No matter where we find meaning in life, we all can point to that moment a teacher opened our eyes to it and inspired us to pursue a path aligned with that meaning. It may have been more than one teacher, but we can all remember the first WOW moment and the motivated energy it inspired in us.
The Pure Land Buddhist teacher and author, David Brazier, comments that Buddhism is “caught” rather than taught. I believe that can be said of any teacher who transmits his own deep understanding to you through his teaching. We are captivated. We fall in love with the teaching, the teacher, and the feeling it inspires in us. If we try to remember feeling that way, then the opening words of the Tan Butsu Ge will not seem a far-fetched, nor a distant mythical story with no meaning for us.
For those of us on the Pure Land or Jodo Shin spiritual path, it is a powerful, life-changing kind of falling in love. We have fallen in love with the light of the Buddha, the light of the Dharma, the immeasurable light and immeasurable life of Amida that has penetrated our dark material world ... the divisive culture we live in … our financial problems ... our squabbles with co-workers or family ... and our health challenges.
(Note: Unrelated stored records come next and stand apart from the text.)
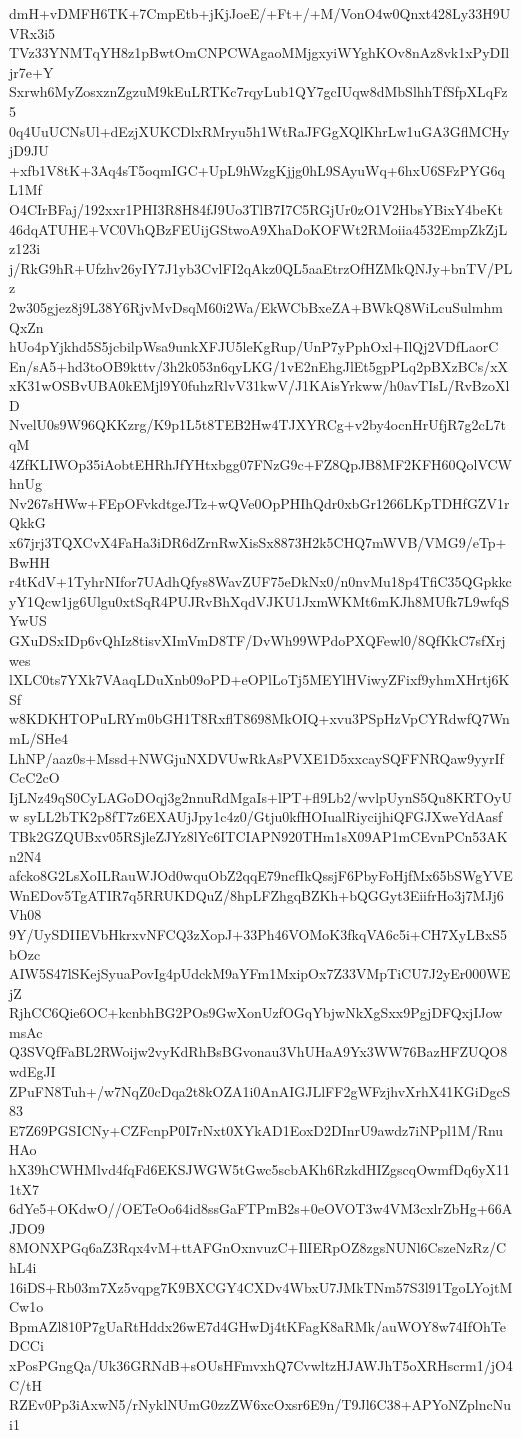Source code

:dmH+vDMFH6TK+7CmpEtb+jKjJoeE/+Ft+/+M/VonO4w0Qnxt428Ly33H9UVRx3i5
TVz33YNMTqYH8z1pBwtOmCNPCWAgaoMMjgxyiWYghKOv8nAz8vk1xPyDIljr7e+Y
Sxrwh6MyZosxznZgzuM9kEuLRTKc7rqyLub1QY7gcIUqw8dMbSlhhTfSfpXLqFz5
0q4UuUCNsUl+dEzjXUKCDlxRMryu5h1WtRaJFGgXQlKhrLw1uGA3GflMCHyjD9JU
+xfb1V8tK+3Aq4sT5oqmIGC+UpL9hWzgKjjg0hL9SAyuWq+6hxU6SFzPYG6qL1Mf
O4CIrBFaj/192xxr1PHI3R8H84fJ9Uo3TlB7I7C5RGjUr0zO1V2HbsYBixY4beKt
46dqATUHE+VC0VhQBzFEUijGStwoA9XhaDoKOFWt2RMoiia4532EmpZkZjLz123i
j/RkG9hR+Ufzhv26yIY7J1yb3CvlFI2qAkz0QL5aaEtrzOfHZMkQNJy+bnTV/PLz
2w305gjez8j9L38Y6RjvMvDsqM60i2Wa/EkWCbBxeZA+BWkQ8WiLcuSulmhmQxZn
hUo4pYjkhd5S5jcbilpWsa9unkXFJU5leKgRup/UnP7yPphOxl+IlQj2VDfLaorC
En/sA5+hd3toOB9kttv/3h2k053n6qyLKG/1vE2nEhgJlEt5gpPLq2pBXzBCs/xX
xK31wOSBvUBA0kEMjl9Y0fuhzRlvV31kwV/J1KAisYrkww/h0avTIsL/RvBzoXlD
NvelU0s9W96QKKzrg/K9p1L5t8TEB2Hw4TJXYRCg+v2by4ocnHrUfjR7g2cL7tqM
4ZfKLIWOp35iAobtEHRhJfYHtxbgg07FNzG9c+FZ8QpJB8MF2KFH60QolVCWhnUg
Nv267sHWw+FEpOFvkdtgeJTz+wQVe0OpPHIhQdr0xbGr1266LKpTDHfGZV1rQkkG
x67jrj3TQXCvX4FaHa3iDR6dZrnRwXisSx8873H2k5CHQ7mWVB/VMG9/eTp+BwHH
r4tKdV+1TyhrNIfor7UAdhQfys8WavZUF75eDkNx0/n0nvMu18p4TfiC35QGpkkc
yY1Qcw1jg6Ulgu0xtSqR4PUJRvBhXqdVJKU1JxmWKMt6mKJh8MUfk7L9wfqSYwUS
GXuDSxIDp6vQhIz8tisvXImVmD8TF/DvWh99WPdoPXQFewl0/8QfKkC7sfXrjwes
lXLC0ts7YXk7VAaqLDuXnb09oPD+eOPlLoTj5MEYlHViwyZFixf9yhmXHrtj6KSf
w8KDKHTOPuLRYm0bGH1T8RxflT8698MkOIQ+xvu3PSpHzVpCYRdwfQ7WnmL/SHe4
LhNP/aaz0s+Mssd+NWGjuNXDVUwRkAsPVXE1D5xxcaySQFFNRQaw9yyrIfCcC2cO
IjLNz49qS0CyLAGoDOqj3g2nnuRdMgaIs+lPT+fl9Lb2/wvlpUynS5Qu8KRTOyUw
syLL2bTK2p8fT7z6EXAUjJpy1c4z0/Gtju0kfHOIualRiycijhiQFGJXweYdAasf
TBk2GZQUBxv05RSjleZJYz8lYc6ITCIAPN920THm1sX09AP1mCEvnPCn53AKn2N4
afcko8G2LsXoILRauWJOd0wquObZ2qqE79ncfIkQssjF6PbyFoHjfMx65bSWgYVE
WnEDov5TgATIR7q5RRUKDQuZ/8hpLFZhgqBZKh+bQGGyt3EiifrHo3j7MJj6Vh08
9Y/UySDIIEVbHkrxvNFCQ3zXopJ+33Ph46VOMoK3fkqVA6c5i+CH7XyLBxS5bOzc
AIW5S47lSKejSyuaPovIg4pUdckM9aYFm1MxipOx7Z33VMpTiCU7J2yEr000WEjZ
RjhCC6Qie6OC+kcnbhBG2POs9GwXonUzfOGqYbjwNkXgSxx9PgjDFQxjIJowmsAc
Q3SVQfFaBL2RWoijw2vyKdRhBsBGvonau3VhUHaA9Yx3WW76BazHFZUQO8wdEgJI
ZPuFN8Tuh+/w7NqZ0cDqa2t8kOZA1i0AnAIGJLlFF2gWFzjhvXrhX41KGiDgcS83
E7Z69PGSICNy+CZFcnpP0I7rNxt0XYkAD1EoxD2DInrU9awdz7iNPpl1M/RnuHAo
hX39hCWHMlvd4fqFd6EKSJWGW5tGwc5scbAKh6RzkdHIZgscqOwmfDq6yX111tX7
6dYe5+OKdwO//OETeOo64id8ssGaFTPmB2s+0eOVOT3w4VM3cxlrZbHg+66AJDO9
8MONXPGq6aZ3Rqx4vM+ttAFGnOxnvuzC+IlIERpOZ8zgsNUNl6CszeNzRz/ChL4i
16iDS+Rb03m7Xz5vqpg7K9BXCGY4CXDv4WbxU7JMkTNm57S3l91TgoLYojtMCw1o
BpmAZl810P7gUaRtHddx26wE7d4GHwDj4tKFagK8aRMk/auWOY8w74IfOhTeDCCi
xPosPGngQa/Uk36GRNdB+sOUsHFmvxhQ7CvwltzHJAWJhT5oXRHscrm1/jO4C/tH
RZEv0Pp3iAxwN5/rNyklNUmG0zzZW6xcOxsr6E9n/T9Jl6C38+APYoNZplncNui1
The light opens our hearts so that we can forget about this mundane world, our little stories, our ego. At that moment, we, too, become illuminated—first from the outside, then from the inside—when our hearts open and we are able to transcend our self—if only for a moment. This light and this sound that fills the world has us walking on clouds. We are in love. Life is beautiful and everything is possible. Our exuberance has no bounds; it is immeasurable. We have glimpsed immeasurable life, which Rev. Harada, a student of Rev. Gyomay Kubose, refers to as “the life beyond ego.”
At that moment we are connected to our teacher, and his teacher, and his teacher ... And the Tathagata bringing the Dharma, bringing the world of suchness, the ultimate spiritual world into the mundane world through us. It is, as David Brazier says, a leaking or descending of the nectar of the eternal, spiritual world into our mundane world, and into us. And we are, as he explains, “under the Tathagata's spell.”
Under the spell of the Buddha, our lives are full of meaning, because we have become one with the Buddha and the Buddha nature that is our birthright. We can now, without hesitation live as our true selves, through the help of the Tathagata who has opened a clear channel into our hearts and minds. With that channel open, our doubts will disperse and we can pursue our innermost aspiration with a faith given to us in grace, through a field of influence, the Pure Land that the Buddha has shown to us through our teachers.
We can now live a life of meaning; a life of no regret.